Ahhh! Does anything say Summer better than a fresh bunch of sweet corn? I don’t know about you folks but I get a little giddy when I see my favorite farmer’s stand filled with bushels of the stuff. I also tend to buy too much. After our initial celebratory roasted corn on the cob, I’m left with oodles of corn that’ll lose it’s sweet flavor if it sits too long. That’s where recipes like creamed corn come in handy.
Of course you can shuck it, blanch it in boiling water for a minute or two and tuck it in the freezer for those lonely ol’ Winter-y blaze’ days, which I definitely do but it’s so much more seductive when it’s fresh.
Roasting corn on the grill is my absolute favorite way to cook it and I figured, since I had the grill fired up I’d roast a few batches. Now most creamed corn recipes don’t call for cooking the corn first and I know it seems a bit backwards to do so but it really does give the corn a flavor you don’t get otherwise.
Peeling the corn out of their husks is a lot easier when you roast the corn in them. The silks shrivel up and slide right off.
Once your corn is finished, (about 12 to 15 minutes on the grill) use a cast iron skillet to heat up some butter. No need to heat up the kitchen if you’ve already got the grill going. Right?
Make a roux, by whisking in an equal amount of flour to the butter.
Let the flour cook for a couple of minutes, then add your corn. Stir it up well to get everything coated.
Then add a cup of milk and stir well until nice and thick. Depending on your preference, you can add more or less milk. We like our creamed corn on the thick side.
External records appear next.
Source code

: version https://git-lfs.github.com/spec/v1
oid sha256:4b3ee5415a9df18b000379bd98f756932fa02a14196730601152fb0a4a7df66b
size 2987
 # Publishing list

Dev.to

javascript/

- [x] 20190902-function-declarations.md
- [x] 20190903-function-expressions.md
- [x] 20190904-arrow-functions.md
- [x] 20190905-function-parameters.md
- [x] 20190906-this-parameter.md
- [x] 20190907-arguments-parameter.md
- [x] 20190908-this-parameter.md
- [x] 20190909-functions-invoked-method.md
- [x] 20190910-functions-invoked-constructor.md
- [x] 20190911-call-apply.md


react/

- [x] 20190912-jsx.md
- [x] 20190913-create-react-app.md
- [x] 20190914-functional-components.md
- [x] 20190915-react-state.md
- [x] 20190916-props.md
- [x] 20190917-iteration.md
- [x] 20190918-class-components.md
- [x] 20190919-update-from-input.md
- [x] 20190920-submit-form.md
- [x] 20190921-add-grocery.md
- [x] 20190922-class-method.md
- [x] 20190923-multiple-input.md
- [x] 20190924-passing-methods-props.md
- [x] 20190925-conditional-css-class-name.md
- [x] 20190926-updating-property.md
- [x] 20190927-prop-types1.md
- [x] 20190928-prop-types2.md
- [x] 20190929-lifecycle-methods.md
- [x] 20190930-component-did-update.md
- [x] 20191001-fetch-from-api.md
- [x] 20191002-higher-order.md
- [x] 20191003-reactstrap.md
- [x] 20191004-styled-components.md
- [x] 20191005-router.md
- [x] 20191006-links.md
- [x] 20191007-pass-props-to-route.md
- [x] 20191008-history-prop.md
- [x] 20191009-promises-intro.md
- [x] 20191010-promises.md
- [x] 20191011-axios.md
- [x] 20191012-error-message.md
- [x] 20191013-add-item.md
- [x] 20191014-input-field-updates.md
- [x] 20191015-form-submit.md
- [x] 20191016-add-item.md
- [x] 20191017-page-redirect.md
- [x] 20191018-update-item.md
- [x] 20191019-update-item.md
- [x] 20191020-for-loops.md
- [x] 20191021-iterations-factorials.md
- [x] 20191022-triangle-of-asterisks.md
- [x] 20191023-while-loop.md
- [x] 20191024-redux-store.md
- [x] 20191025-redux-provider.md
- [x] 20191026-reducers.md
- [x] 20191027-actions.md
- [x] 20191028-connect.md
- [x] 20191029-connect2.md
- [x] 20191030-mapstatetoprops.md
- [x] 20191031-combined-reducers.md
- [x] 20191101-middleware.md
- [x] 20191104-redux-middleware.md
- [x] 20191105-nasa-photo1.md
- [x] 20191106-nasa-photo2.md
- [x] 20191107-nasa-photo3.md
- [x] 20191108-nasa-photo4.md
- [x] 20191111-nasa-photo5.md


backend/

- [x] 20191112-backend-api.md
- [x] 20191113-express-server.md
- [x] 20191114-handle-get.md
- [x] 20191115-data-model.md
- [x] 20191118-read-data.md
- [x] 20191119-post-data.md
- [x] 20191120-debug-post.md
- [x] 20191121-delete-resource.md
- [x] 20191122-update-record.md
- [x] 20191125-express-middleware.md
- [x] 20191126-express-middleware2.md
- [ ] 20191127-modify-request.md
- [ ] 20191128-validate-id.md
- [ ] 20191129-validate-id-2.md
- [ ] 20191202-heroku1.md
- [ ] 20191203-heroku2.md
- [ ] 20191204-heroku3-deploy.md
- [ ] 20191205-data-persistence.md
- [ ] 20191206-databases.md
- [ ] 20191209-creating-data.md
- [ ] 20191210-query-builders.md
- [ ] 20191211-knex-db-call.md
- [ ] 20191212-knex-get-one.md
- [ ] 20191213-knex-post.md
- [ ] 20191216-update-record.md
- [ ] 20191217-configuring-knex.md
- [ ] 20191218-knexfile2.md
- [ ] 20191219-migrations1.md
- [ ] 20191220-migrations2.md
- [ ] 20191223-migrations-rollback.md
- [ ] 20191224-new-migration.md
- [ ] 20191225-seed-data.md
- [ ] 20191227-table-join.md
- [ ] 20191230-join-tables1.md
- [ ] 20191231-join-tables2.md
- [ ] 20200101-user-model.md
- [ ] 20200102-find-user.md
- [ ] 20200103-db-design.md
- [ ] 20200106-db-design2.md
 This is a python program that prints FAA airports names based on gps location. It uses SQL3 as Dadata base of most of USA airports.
It only takes a few minutes to thicken up once you’ve added the milk, so keep an eye on the pan or it will scorch.
The terrific thing about using roasted corn for this recipe is that you can use up any extra cobs you’ve got left over from dinner. Another great recipe you can use it in is corn and crab chowder. You can find that recipe here –> Corn and Crab Chowder
We hope you’ll give this recipe a try and I hope everyone out there is having a tasty Summer. We sure are here in Kentucky!
What’s your favorite thing at the farmer’s market where you live? Let us know. We’d love to hear from you!
Have a fantastic day and as always, keep it delicious!
Till next time ~ much love, Connie
- 6 ears of fresh corn on the cob
- 1/4 C butter
- 1/4 C all purpose flour
- 1 C milk
- salt and freshly ground black pepper to taste
- Pre-heat grill on high.
- Prepare the corn by chopping off the tips and peeling off the first layer or so of the husks.
- Soak the corn in cold water for 30 to 60 minutes.
- Place the cobs on the grill and turn a quarter turn every 3 minutes or so until all sides of the husks are browned.
- Remove and allow to cool enough to handle.
- Peel the husks and silks off.
- Slice the kernels of corn off into a bowl, making sure to scrape the cobs clean.
- Set aside.
- Place a medium sized cast iron skillet on the hot grill and melt butter.
- Whisk in the flour and stir for 2 minutes until bubbling.
- Add the corn and stir to coat well.
- Stir in the milk and cook another minute or so, stirring constantly.
- Remove from heat and season with salt and freshly ground black pepper to taste.